In my new role as Director of Women in Leadership for Sky, building a business case hasn’t been high on my agenda. Why not? Because the business buys it: we know that diverse teams drive better business performance – we’ve read the research but more importantly, we experience it in the workplace.
The link between diversity and success is well documented; a 2015 study by McKinsey found that UK companies with 10% higher gender and racial diversity in their management teams have a 6% higher profit before tax. They make better decisions and innovate faster.
That’s why we’re committed to building a gender balanced work force as part of our talent strategy. It makes us better at anticipating and delivering against the needs of our customer base; we have a broader set of perspectives around the table when making decisions, giving us access to a wider range of ideas and perspectives; and because, frankly, if we weren’t taking a balanced view , we’d be missing out on a whole host of talent, both within and out of the organisation.
Today, over a third of our top 500 leaders are women – not half bad, but not half either. We want to go further by supercharging Sky’s talent and attracting great external talent. Over time, we want to move the gender balance to just that: a 50/50 split.
To do this, we’re taking a long term view. This isn’t something that we’re going to be able to achieve overnight, and nor should we try. If we just wanted to hit the number, that would be relatively straightforward, but if we want to drive business performance through this programme, that’s harder. We’re most definitely in the latter camp: after all, we’re not in the business of diversity; we’re interested in how diversity can drive performance.

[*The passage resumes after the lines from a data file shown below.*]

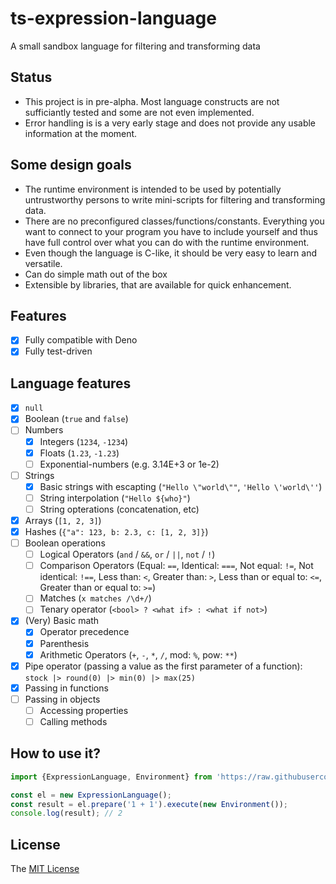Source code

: # ts-expression-language
A small sandbox language for filtering and transforming data

## Status

* This project is in pre-alpha. Most language constructs are not sufficiantly tested and some are not even implemented.
* Error handling is is a very early stage and does not provide any usable information at the moment.

## Some design goals

* The runtime environment is intended to be used by potentially untrustworthy persons to write mini-scripts for filtering and transforming data.
* There are no preconfigured classes/functions/constants. Everything you want to connect to your program you have to include yourself and thus have full control over what you can do with the runtime environment.
* Even though the language is C-like, it should be very easy to learn and versatile.
* Can do simple math out of the box
* Extensible by libraries, that are available for quick enhancement.

## Features

- [x] Fully compatible with Deno
- [x] Fully test-driven

## Language features

- [x] `null`
- [x] Boolean (`true` and `false`)
- [ ] Numbers
  - [x] Integers (`1234`, `-1234`)
  - [x] Floats (`1.23`, `-1.23`)
  - [ ] Exponential-numbers (e.g. 3.14E+3 or 1e-2)
- [ ] Strings
  - [x] Basic strings with escapting (`"Hello \"world\""`, `'Hello \'world\''`)
  - [ ] String interpolation (`"Hello ${who}"`)
  - [ ] String opterations (concatenation, etc)
- [x] Arrays (`[1, 2, 3]`)
- [x] Hashes (`{"a": 123, b: 2.3, c: [1, 2, 3]}`)
- [ ] Boolean operations
  - [ ] Logical Operators (`and` / `&&`, `or` / `||`, `not` / `!`)
  - [ ] Comparison Operators (Equal: `==`, Identical: `===`, Not equal: `!=`, Not identical: `!==`, Less than: `<`, Greater than: `>`, Less than or equal to: `<=`, Greater than or equal to: `>=`)
  - [ ] Matches (`x matches /\d+/`)
  - [ ] Tenary operator (`<bool> ? <what if> : <what if not>`)
- [x] (Very) Basic math
  - [x] Operator precedence
  - [x] Parenthesis
  - [x] Arithmetic Operators (`+`, `-`, `*`, `/`, mod: `%`, pow: `**`)
- [x] Pipe operator (passing a value as the first parameter of a function): `stock |> round(0) |> min(0) |> max(25)`
- [x] Passing in functions
- [ ] Passing in objects
  - [ ] Accessing properties
  - [ ] Calling methods

## How to use it?

```typescript
import {ExpressionLanguage, Environment} from 'https://raw.githubusercontent.com/rkrx/ts-expression-language/master/mod.ts';

const el = new ExpressionLanguage();
const result = el.prepare('1 + 1').execute(new Environment());
console.log(result); // 2
```

## License

The [MIT License](LICENSE)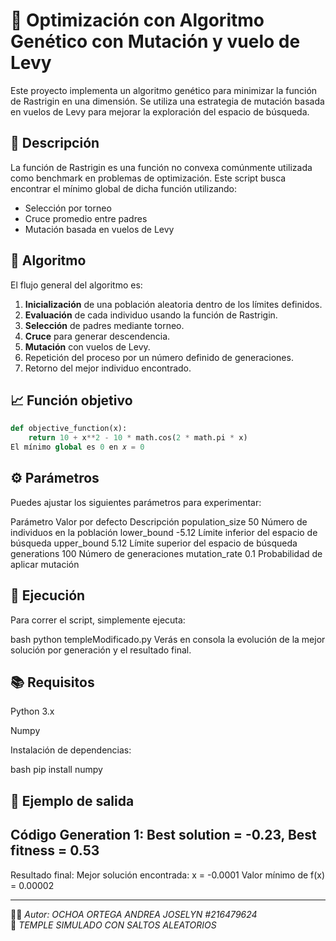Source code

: # 🧬 Optimización con Algoritmo Genético con Mutación y vuelo de Levy

Este proyecto implementa un algoritmo genético para minimizar la función de Rastrigin en una dimensión. Se utiliza una estrategia de mutación basada en vuelos de Levy para mejorar la exploración del espacio de búsqueda.

## 📌 Descripción

La función de Rastrigin es una función no convexa comúnmente utilizada como benchmark en problemas de optimización. Este script busca encontrar el mínimo global de dicha función utilizando:

- Selección por torneo
- Cruce promedio entre padres
- Mutación basada en vuelos de Levy

## 🧠 Algoritmo

El flujo general del algoritmo es:

1. **Inicialización** de una población aleatoria dentro de los límites definidos.
2. **Evaluación** de cada individuo usando la función de Rastrigin.
3. **Selección** de padres mediante torneo.
4. **Cruce** para generar descendencia.
5. **Mutación** con vuelos de Levy.
6. Repetición del proceso por un número definido de generaciones.
7. Retorno del mejor individuo encontrado.

## 📈 Función objetivo

```python
def objective_function(x):
    return 10 + x**2 - 10 * math.cos(2 * math.pi * x)
El mínimo global es 0 en 𝑥 = 0
```

## ⚙️ Parámetros
Puedes ajustar los siguientes parámetros para experimentar:

Parámetro	Valor por defecto	Descripción
population_size	50	Número de individuos en la población
lower_bound	-5.12	Límite inferior del espacio de búsqueda
upper_bound	5.12	Límite superior del espacio de búsqueda
generations	100	Número de generaciones
mutation_rate	0.1	Probabilidad de aplicar mutación
## 🚀 Ejecución
Para correr el script, simplemente ejecuta:

bash
python templeModificado.py
Verás en consola la evolución de la mejor solución por generación y el resultado final.

## 📚 Requisitos
Python 3.x

Numpy

Instalación de dependencias:

bash
pip install numpy

## 🧪 Ejemplo de salida
Código
Generation 1: Best solution = -0.23, Best fitness = 0.53
---
Resultado final:
Mejor solución encontrada: x = -0.0001
Valor mínimo de f(x) = 0.00002

---
👨‍💻 *Autor: OCHOA ORTEGA ANDREA JOSELYN #216479624*  
📅 *TEMPLE SIMULADO CON SALTOS ALEATORIOS* 
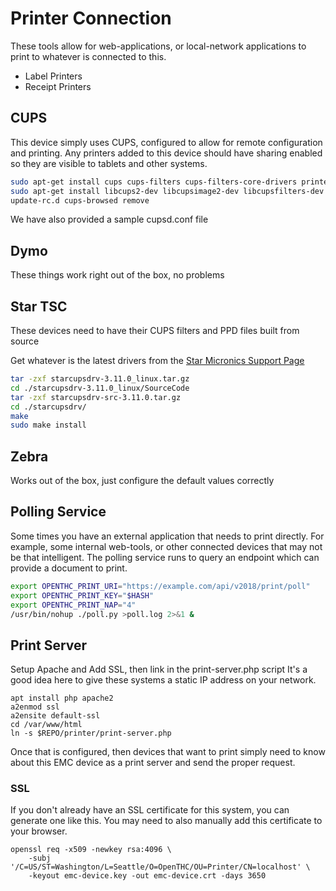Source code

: # Printer Connection

These tools allow for web-applications, or local-network applications to print to whatever is connected to this.

 * Label Printers
 * Receipt Printers


## CUPS

This device simply uses CUPS, configured to allow for remote configuration and printing.
Any printers added to this device should have sharing enabled so they are visible to tablets and other systems.

```bash
sudo apt-get install cups cups-filters cups-filters-core-drivers printer-driver-dymo
sudo apt-get install libcups2-dev libcupsimage2-dev libcupsfilters-dev libcups2-dev libfontembed-dev
update-rc.d cups-browsed remove
```

We have also provided a sample cupsd.conf file

## Dymo

These things work right out of the box, no problems


## Star TSC

These devices need to have their CUPS filters and PPD files built from source

Get whatever is the latest drivers from the [Star Micronics Support Page](http://www.starmicronics.com/support/default.aspx?printerCode=CUPS_for_Linux)


```bash
tar -zxf starcupsdrv-3.11.0_linux.tar.gz
cd ./starcupsdrv-3.11.0_linux/SourceCode
tar -zxf starcupsdrv-src-3.11.0.tar.gz
cd ./starcupsdrv/
make
sudo make install
```


## Zebra

Works out of the box, just configure the default values correctly


## Polling Service

Some times you have an external application that needs to print directly.
For example, some internal web-tools, or other connected devices that may not be that intelligent.
The polling service runs to query an endpoint which can provide a document to print.

```bash
export OPENTHC_PRINT_URI="https://example.com/api/v2018/print/poll"
export OPENTHC_PRINT_KEY="$HASH"
export OPENTHC_PRINT_NAP="4"
/usr/bin/nohup ./poll.py >poll.log 2>&1 &
```


## Print Server

Setup Apache and Add SSL, then link in the print-server.php script
It's a good idea here to give these systems a static IP address on your network.

    apt install php apache2
    a2enmod ssl
    a2ensite default-ssl
    cd /var/www/html
    ln -s $REPO/printer/print-server.php

Once that is configured, then devices that want to print simply need to know about this EMC device as a print server and send the proper request.


### SSL

If you don't already have an SSL certificate for this system, you can generate one like this.
You may need to also manually add this certificate to your browser.

    openssl req -x509 -newkey rsa:4096 \
        -subj '/C=US/ST=Washington/L=Seattle/O=OpenTHC/OU=Printer/CN=localhost' \
        -keyout emc-device.key -out emc-device.crt -days 3650

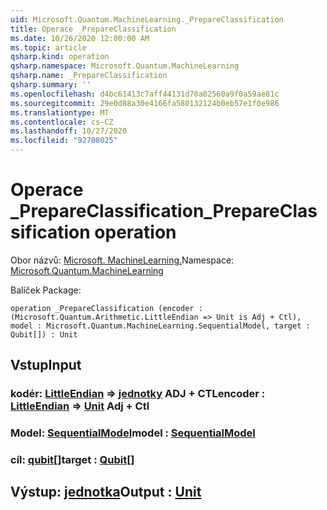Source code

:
 ```yaml
---
uid: Microsoft.Quantum.MachineLearning._PrepareClassification
title: Operace _PrepareClassification
ms.date: 10/26/2020 12:00:00 AM
ms.topic: article
qsharp.kind: operation
qsharp.namespace: Microsoft.Quantum.MachineLearning
qsharp.name: _PrepareClassification
qsharp.summary: ''
ms.openlocfilehash: d4bc61413c7aff44131d70a02560a9f0a59ae81c
ms.sourcegitcommit: 29e0d88a30e4166fa580132124b0eb57e1f0e986
ms.translationtype: MT
ms.contentlocale: cs-CZ
ms.lasthandoff: 10/27/2020
ms.locfileid: "92708025"
---
```

# <a name="_prepareclassification-operation"></a><span data-ttu-id="59096-102">Operace _PrepareClassification</span><span class="sxs-lookup"><span data-stu-id="59096-102">_PrepareClassification operation</span></span>

<span data-ttu-id="59096-103">Obor názvů: [Microsoft. MachineLearning.](xref:Microsoft.Quantum.MachineLearning)</span><span class="sxs-lookup"><span data-stu-id="59096-103">Namespace: [Microsoft.Quantum.MachineLearning](xref:Microsoft.Quantum.MachineLearning)</span></span>

<span data-ttu-id="59096-104">Balíček [](https://nuget.org/packages/)</span><span class="sxs-lookup"><span data-stu-id="59096-104">Package: [](https://nuget.org/packages/)</span></span>




```qsharp
operation _PrepareClassification (encoder : (Microsoft.Quantum.Arithmetic.LittleEndian => Unit is Adj + Ctl), model : Microsoft.Quantum.MachineLearning.SequentialModel, target : Qubit[]) : Unit
```


## <a name="input"></a><span data-ttu-id="59096-105">Vstup</span><span class="sxs-lookup"><span data-stu-id="59096-105">Input</span></span>

### <a name="encoder--littleendian--unit-adj--ctl"></a><span data-ttu-id="59096-106">kodér: [LittleEndian](xref:Microsoft.Quantum.Arithmetic.LittleEndian) => [jednotky](xref:microsoft.quantum.lang-ref.unit) ADJ + CTL</span><span class="sxs-lookup"><span data-stu-id="59096-106">encoder : [LittleEndian](xref:Microsoft.Quantum.Arithmetic.LittleEndian) => [Unit](xref:microsoft.quantum.lang-ref.unit) Adj + Ctl</span></span>




### <a name="model--sequentialmodel"></a><span data-ttu-id="59096-107">Model: [SequentialModel](xref:Microsoft.Quantum.MachineLearning.SequentialModel)</span><span class="sxs-lookup"><span data-stu-id="59096-107">model : [SequentialModel](xref:Microsoft.Quantum.MachineLearning.SequentialModel)</span></span>




### <a name="target--qubit"></a><span data-ttu-id="59096-108">cíl: [qubit](xref:microsoft.quantum.lang-ref.qubit)[]</span><span class="sxs-lookup"><span data-stu-id="59096-108">target : [Qubit](xref:microsoft.quantum.lang-ref.qubit)[]</span></span>





## <a name="output--unit"></a><span data-ttu-id="59096-109">Výstup: [jednotka](xref:microsoft.quantum.lang-ref.unit)</span><span class="sxs-lookup"><span data-stu-id="59096-109">Output : [Unit](xref:microsoft.quantum.lang-ref.unit)</span></span>

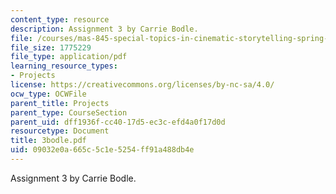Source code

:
 ```yaml
---
content_type: resource
description: Assignment 3 by Carrie Bodle.
file: /courses/mas-845-special-topics-in-cinematic-storytelling-spring-2004/09032e0a665c5c1e5254ff91a488db4e_3bodle.pdf
file_size: 1775229
file_type: application/pdf
learning_resource_types:
- Projects
license: https://creativecommons.org/licenses/by-nc-sa/4.0/
ocw_type: OCWFile
parent_title: Projects
parent_type: CourseSection
parent_uid: dff1936f-cc40-17d5-ec3c-efd4a0f17d0d
resourcetype: Document
title: 3bodle.pdf
uid: 09032e0a-665c-5c1e-5254-ff91a488db4e
---
```

Assignment 3 by Carrie Bodle.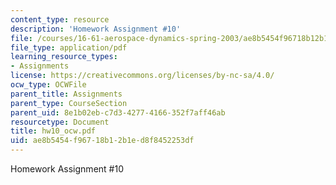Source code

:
 ```yaml
---
content_type: resource
description: 'Homework Assignment #10'
file: /courses/16-61-aerospace-dynamics-spring-2003/ae8b5454f96718b12b1ed8f8452253df_hw10_ocw.pdf
file_type: application/pdf
learning_resource_types:
- Assignments
license: https://creativecommons.org/licenses/by-nc-sa/4.0/
ocw_type: OCWFile
parent_title: Assignments
parent_type: CourseSection
parent_uid: 8e1b02eb-c7d3-4277-4166-352f7aff46ab
resourcetype: Document
title: hw10_ocw.pdf
uid: ae8b5454-f967-18b1-2b1e-d8f8452253df
---
```

Homework Assignment #10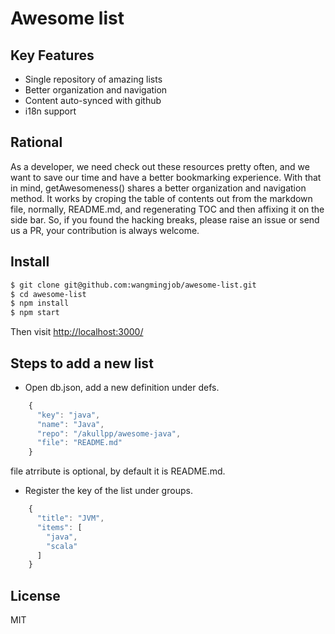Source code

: Awesome list
==============

## Key Features

- Single repository  of amazing lists
- Better organization and navigation
- Content auto-synced with github
- i18n support

## Rational
As a developer, we need check out these resources pretty often, and we want to save our time and have a better bookmarking experience. With that in mind, getAwesomeness() shares a better organization and navigation method. It works by croping the table of contents out from  the markdown file, normally, README.md, and regenerating TOC and then affixing it on the side bar. So, if you found the hacking breaks, please raise an issue or send us a PR, your contribution is always welcome.

## Install

```sh
$ git clone git@github.com:wangmingjob/awesome-list.git
$ cd awesome-list
$ npm install
$ npm start
```
Then visit [http://localhost:3000/](http://localhost:3000/)


## Steps to add a new list

- Open db.json, add a new definition under defs.
```js
	{
      "key": "java",
      "name": "Java",
      "repo": "/akullpp/awesome-java",
      "file": "README.md"
    }
```
file atrribute is optional, by default it is README.md.

- Register the key of the list under groups.
```js
	{
      "title": "JVM",
      "items": [
        "java",
        "scala"
      ]
    }
```


## License

MIT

To put it bluntly, it’s not about employing and promoting more women, it’s about ensuring we’re creating a strong pool, a stronger pipeline and the strongest candidates for roles.
This isn’t something owned by me, despite my rather flashy title. It can’t be. To sustain this change, the business as a whole has to believe in it, own it, and push it through. Our Group CEO, Jeremy Darroch, is leading from the top, with the programme itself driven by Execs and their senior teams. My role, working closely with our People team, is to encourage, enable and support. This is part of our DNA, it’s about how we do business – it absolutely needs to be embedded.
We’re focussing on improving how we do business in terms of attracting, retaining and progressing the very best talent. In order to achieve this we are super-charging our existing top female talent through enabling, empowering and supporting them.
Following internal findings that senior women wanted more vertical network support and help to eradicate self-limiting beliefs, we are enabling our best women to go further, faster through the Women in Leadership Sponsorship & Development Programme. This 12 month programme provides our participants with a sponsor who advocates for them around the business, helping them to identify and land new opportunities; alongside development sessions around self-belief and knowledge sessions on strategy and finance. Our pilot programme in our Customer Service Group has worked well and as a result we are now extending it across new areas of the business. Around 40 women are taking part now, and we expect this to reach over 100 by next year.
We’re also looking at how we can better empower our employees to work flexibly to get the job done and ensuring we are supporting our people with the right frameworks to support key life stages such as our new shared parental leave scheme. Sky’s shared parental leave scheme gives both parents more flexibility in how to share the care of their child in the first year. Parents choose how they wish to split their leave; both can be off work at the same time or at different times.
In order to ensure we are attracting the best talent into Sky, we are committed to balanced shortlists for vacancies within our top 500. This is all about levelling the playing field: taking the time required to scour the market and find the very best talent for the role, the team and the business. It’s not easy to do, particularly in areas where there are serious supply issues, but it’s a crucial part of the mix. We’re also shifting how we talk to the wider pool ahead of the shortlist: both in terms of the language and content of our recruitment materials and reaching beyond our usual channels – including recent events for women in technology that you may have heard about. And, of course, we’re rolling out unconscious bias training to our managers.
We know that creating the best performing, balanced leadership team will take time and commitment. But we also know it’s a no brainer: it generates better ideas, better decision making and better business outcomes. Why wouldn’t you?